The core, I think, of this book is that it's less a research method as a research philosophy. Phil does his best to open up your imagination to what is possible in social research. It's not about setting rules for "proper" inquiry; it's about redefining relations between researcher and participant.

If there are two key ideas here they are "reconstruction" and "member checking." Reconstruction indicates that the role of the researcher is not to sit at a detached remove and judge the rightness or wrongness of what they see. Instead, the goal is to inhabit the perspective of others and learn to understand their perspective. The act of reconstruction is making explicit that which was implicit to the participant. How do we take the unconscious knowledge of one person and make it accessible and intelligible to others?

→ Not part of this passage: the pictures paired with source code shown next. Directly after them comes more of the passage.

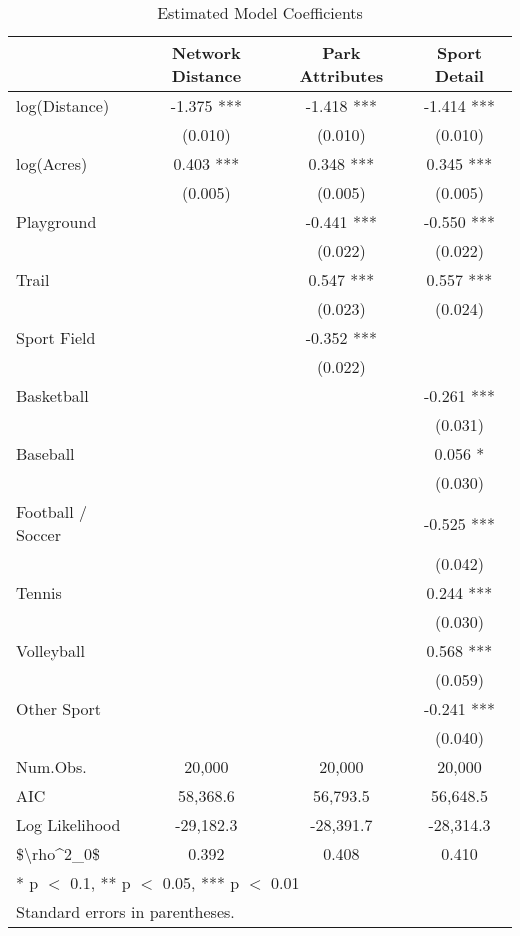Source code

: \documentclass[3p, authoryear, review]{elsarticle} %
\begin{document}
\begin{table}

\caption{\label{tab:base-modelsummary}Estimated Model Coefficients}
\centering
\begin{tabular}[t]{lccc}
\toprule
  & Network Distance & Park Attributes & Sport Detail\\
\midrule
log(Distance) & -1.375 *** & -1.418 *** & -1.414 ***\\
 & (0.010) & (0.010) & (0.010)\\
log(Acres) & 0.403 *** & 0.348 *** & 0.345 ***\\
 & (0.005) & (0.005) & (0.005)\\
Playground &  & -0.441 *** & -0.550 ***\\
 &  & (0.022) & (0.022)\\
Trail &  & 0.547 *** & 0.557 ***\\
 &  & (0.023) & (0.024)\\
Sport Field &  & -0.352 *** & \\
 &  & (0.022) & \\
Basketball &  &  & -0.261 ***\\
 &  &  & (0.031)\\
Baseball &  &  & 0.056 *\\
 &  &  & \vphantom{1} (0.030)\\
Football / Soccer &  &  & -0.525 ***\\
 &  &  & (0.042)\\
Tennis &  &  & 0.244 ***\\
 &  &  & (0.030)\\
Volleyball &  &  & 0.568 ***\\
 &  &  & (0.059)\\
Other Sport &  &  & -0.241 ***\\
 &  &  & (0.040)\\
\midrule
Num.Obs. & 20,000 & 20,000 & 20,000\\
AIC & 58,368.6 & 56,793.5 & 56,648.5\\
Log Likelihood & -29,182.3 & -28,391.7 & -28,314.3\\
\$\textbackslash{}rho\textasciicircum{}2\_0\$ & 0.392 & 0.408 & 0.410\\
\bottomrule
\multicolumn{4}{l}{\textsuperscript{} * p $<$ 0.1, ** p $<$ 0.05, *** p $<$ 0.01}\\
\multicolumn{4}{l}{\textsuperscript{} Standard errors in parentheses.}\\
\end{tabular}
\end{table}
\end{document}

The methods are not unique to this philosophy. You observe, take notes, and conduct interviews or focus groups. What's different is that you don't treat those answers as an end. Instead, once you evaluate those materials and put forward your own interpretations of them, you MUST member check them. The validity criterion for social research is that the participant recognizes themselves in how they've been described. So, if you produce an analysis or try to interpret an act from an individual and they tell you that you are wrong, you need to acknowledge that. The goal isn't to expose people or to prove them wrong. The goal is to have everyone involved feel themselves to be accurately represented. The outside observer has the special privilege of being able to take what the participant believes to be obvious, universal, and indescribable and put it into words.

This book teaches you a process for that, but it's not about following precise steps in a precise sequence to manifest valid results. It's about redefining the social relations of research to direct them toward mutual recognition of implicit beliefs. This is hard work, but it's at the core of human study.